Regarding the issue #31 and comments of @alexdb27, the ward.D2 method should be use in R with versions > 3.0.3. (also this paper as a reference) For versions <= 3.0.3, the distance matrix has to be squared before calling the function and set the keyword method to ward. This will give the same results: see this example.

The only issue is in the calculation of medoids which will be based on the squared matrix (for versions <= 3.0.3) or the normal matrix (for versions > 3.0.3). Hence, the difference in medoids in the example.

The best solution is to update the python R function hclust in PBlib.py so the input parameter is always the "normal" matrix and a test is made regarding the version of R to determine is the matrix have to be squared. In this way, the code to compute the medoids will not change.

jbarnoud commented 9 years ago

I implemented what @HubLot described in its previous comment. The branch is available here: https://github.com/jbarnoud/PBxplore/tree/compatR.

By doing so I get the expected behavior based on @HubLot notebook. Yet, this means the tests breaks as the result with the squared distance matrix is different from the one with the raw matrix. I need a go from @pierrepo, and perhaps @alexdb27, before I declare the previous behavior wrong and replace the reference file in the regression tests.

pierrepo commented 9 years ago

This is a nice work. However, I am wondering if it would be easier to totally remove R from the clustering process... We could then concentrate our efforts on only one implementation (Python) but with two available methods (HC and k-means) as stated in issue #64 . What do you think?

pierrepo commented 9 years ago

Of course, we can merge this branch. And next implement Python clustering.

jbarnoud commented 9 years ago

I need to change the tests before the branch can be merged. I'll send a pull request when it is done (also, I forgot the case of a user asking for 'ward.D').

About concentrating the efforts on the python implementation, I tackled the ward issue because it causes compatibility issues between versions of R. But the big picture on PB clustering is bothering me a little. We kind of pick clustering methods at random without any proper test of how they perform.

I am writing a benchmark for the different clustering algorithms so we can have an idea of what algo we should push.

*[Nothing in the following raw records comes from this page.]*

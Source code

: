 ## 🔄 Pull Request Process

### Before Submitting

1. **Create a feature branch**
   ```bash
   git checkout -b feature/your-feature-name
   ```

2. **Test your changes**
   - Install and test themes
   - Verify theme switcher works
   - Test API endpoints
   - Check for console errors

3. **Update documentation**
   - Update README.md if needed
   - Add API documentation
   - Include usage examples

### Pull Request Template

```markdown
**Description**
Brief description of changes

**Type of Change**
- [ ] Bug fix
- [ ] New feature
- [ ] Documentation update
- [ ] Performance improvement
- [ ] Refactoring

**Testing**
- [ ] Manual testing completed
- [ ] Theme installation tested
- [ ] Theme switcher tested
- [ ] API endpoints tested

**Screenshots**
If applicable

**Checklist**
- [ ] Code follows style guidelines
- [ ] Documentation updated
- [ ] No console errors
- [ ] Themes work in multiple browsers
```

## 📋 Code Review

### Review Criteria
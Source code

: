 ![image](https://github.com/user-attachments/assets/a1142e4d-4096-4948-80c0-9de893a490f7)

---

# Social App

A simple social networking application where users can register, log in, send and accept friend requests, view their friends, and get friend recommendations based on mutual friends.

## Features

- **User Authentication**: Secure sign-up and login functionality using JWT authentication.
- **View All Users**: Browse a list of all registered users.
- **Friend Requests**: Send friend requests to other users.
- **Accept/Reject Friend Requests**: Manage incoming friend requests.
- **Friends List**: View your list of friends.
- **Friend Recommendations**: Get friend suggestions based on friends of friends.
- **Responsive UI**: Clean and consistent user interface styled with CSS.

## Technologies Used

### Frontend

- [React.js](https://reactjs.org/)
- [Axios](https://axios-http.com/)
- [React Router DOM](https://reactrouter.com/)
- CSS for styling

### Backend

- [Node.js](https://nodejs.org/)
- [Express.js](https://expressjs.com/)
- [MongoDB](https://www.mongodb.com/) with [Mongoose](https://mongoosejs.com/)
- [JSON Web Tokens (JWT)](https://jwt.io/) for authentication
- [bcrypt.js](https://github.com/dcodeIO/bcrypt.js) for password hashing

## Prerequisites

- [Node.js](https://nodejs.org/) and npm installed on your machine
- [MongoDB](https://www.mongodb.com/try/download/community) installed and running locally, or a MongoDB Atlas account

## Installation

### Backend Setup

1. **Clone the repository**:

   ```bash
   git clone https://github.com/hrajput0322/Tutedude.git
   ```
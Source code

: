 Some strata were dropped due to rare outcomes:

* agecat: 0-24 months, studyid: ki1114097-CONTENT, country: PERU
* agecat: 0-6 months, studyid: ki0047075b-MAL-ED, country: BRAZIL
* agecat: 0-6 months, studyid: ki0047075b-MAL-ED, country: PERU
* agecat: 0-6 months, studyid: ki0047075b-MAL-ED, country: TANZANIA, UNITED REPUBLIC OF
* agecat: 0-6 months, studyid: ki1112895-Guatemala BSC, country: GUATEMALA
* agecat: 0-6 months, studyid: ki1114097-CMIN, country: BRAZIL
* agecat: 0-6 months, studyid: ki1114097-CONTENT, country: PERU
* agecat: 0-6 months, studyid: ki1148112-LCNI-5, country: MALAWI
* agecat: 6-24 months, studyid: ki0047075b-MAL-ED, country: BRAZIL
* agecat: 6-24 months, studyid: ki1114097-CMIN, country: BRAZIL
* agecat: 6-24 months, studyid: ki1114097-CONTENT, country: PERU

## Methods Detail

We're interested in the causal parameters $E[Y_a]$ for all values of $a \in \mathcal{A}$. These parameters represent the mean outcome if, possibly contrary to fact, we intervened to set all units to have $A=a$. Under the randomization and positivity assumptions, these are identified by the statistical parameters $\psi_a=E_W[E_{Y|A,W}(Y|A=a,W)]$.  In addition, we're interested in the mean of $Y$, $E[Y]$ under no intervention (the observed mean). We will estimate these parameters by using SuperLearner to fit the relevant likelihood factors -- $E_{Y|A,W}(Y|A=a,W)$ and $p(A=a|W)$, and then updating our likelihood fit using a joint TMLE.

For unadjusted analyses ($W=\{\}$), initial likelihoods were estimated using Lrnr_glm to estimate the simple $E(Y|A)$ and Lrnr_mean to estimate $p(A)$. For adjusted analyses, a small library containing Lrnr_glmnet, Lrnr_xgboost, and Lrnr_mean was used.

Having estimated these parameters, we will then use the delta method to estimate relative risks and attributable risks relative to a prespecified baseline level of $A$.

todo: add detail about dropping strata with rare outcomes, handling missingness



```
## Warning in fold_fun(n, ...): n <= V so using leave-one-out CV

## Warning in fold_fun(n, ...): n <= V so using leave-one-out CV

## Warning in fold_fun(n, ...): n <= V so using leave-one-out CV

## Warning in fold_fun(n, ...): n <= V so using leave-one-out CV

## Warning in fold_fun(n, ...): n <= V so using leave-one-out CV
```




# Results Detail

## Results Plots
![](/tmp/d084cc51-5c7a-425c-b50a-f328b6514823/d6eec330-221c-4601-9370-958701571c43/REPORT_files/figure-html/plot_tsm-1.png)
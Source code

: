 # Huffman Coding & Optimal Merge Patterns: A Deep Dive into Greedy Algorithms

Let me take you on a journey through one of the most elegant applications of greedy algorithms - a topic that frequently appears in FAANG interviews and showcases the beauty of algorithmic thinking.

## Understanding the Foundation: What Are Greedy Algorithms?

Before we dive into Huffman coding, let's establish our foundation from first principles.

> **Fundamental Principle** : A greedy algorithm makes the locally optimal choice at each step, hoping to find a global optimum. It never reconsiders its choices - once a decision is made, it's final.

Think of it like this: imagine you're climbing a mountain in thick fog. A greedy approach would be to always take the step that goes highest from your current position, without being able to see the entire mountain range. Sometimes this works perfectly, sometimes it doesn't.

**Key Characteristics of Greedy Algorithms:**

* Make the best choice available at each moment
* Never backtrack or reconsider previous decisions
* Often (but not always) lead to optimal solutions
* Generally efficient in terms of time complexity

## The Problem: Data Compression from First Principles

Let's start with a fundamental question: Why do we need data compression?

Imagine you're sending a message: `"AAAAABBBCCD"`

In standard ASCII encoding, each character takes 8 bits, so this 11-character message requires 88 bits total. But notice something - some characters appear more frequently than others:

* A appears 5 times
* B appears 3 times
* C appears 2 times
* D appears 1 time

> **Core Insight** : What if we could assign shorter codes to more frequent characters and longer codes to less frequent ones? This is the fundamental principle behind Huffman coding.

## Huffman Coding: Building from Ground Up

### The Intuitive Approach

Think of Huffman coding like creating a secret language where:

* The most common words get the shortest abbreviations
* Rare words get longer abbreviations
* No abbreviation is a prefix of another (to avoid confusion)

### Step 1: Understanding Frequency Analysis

I think it is a necessary step before spending time on implementing any algo.

pierrepo commented 9 years ago

I agree. Let's do this step by step. Get rid with R issue first. Then, implement clustering with Python. We can do a quick benchmark but mainstream methods such as HC and k-means should be fine. Also one option could be to prepare data for clustering and then let the user implement his/her method of choice. We can of course provide example / demo with few clustering methods.

@alexdb27 and @HubLot we need your opinion on this.

alexdb27 commented 9 years ago

@pierrepo @jbarnoud I think your view is the right one. I think k-means is probably the simplest to use. Hclust will need a large amount of memory for 100s ns traj, won't it? @HubLot

HubLot commented 9 years ago

I agree of doing this step by step and have a benchmark. The distance matrix for Hclust will require a large amount of memory for trajectories. In fact, in the way of the calculation (for the distance matrix) is done now, it will crash. With the k-means algorithm, the issue raised is how to define an "average" sequence which will represent the center of the group? We discussed about it with @alexdb27 few weeks ago, I can create a new issue to develop that point.

So, like @pierrepo said, stick with HC now and trying to implement it with scipy. And then, think about the next/better algorithm.

jbarnoud commented 8 years ago

This is made obsolete by #64. I close the issue.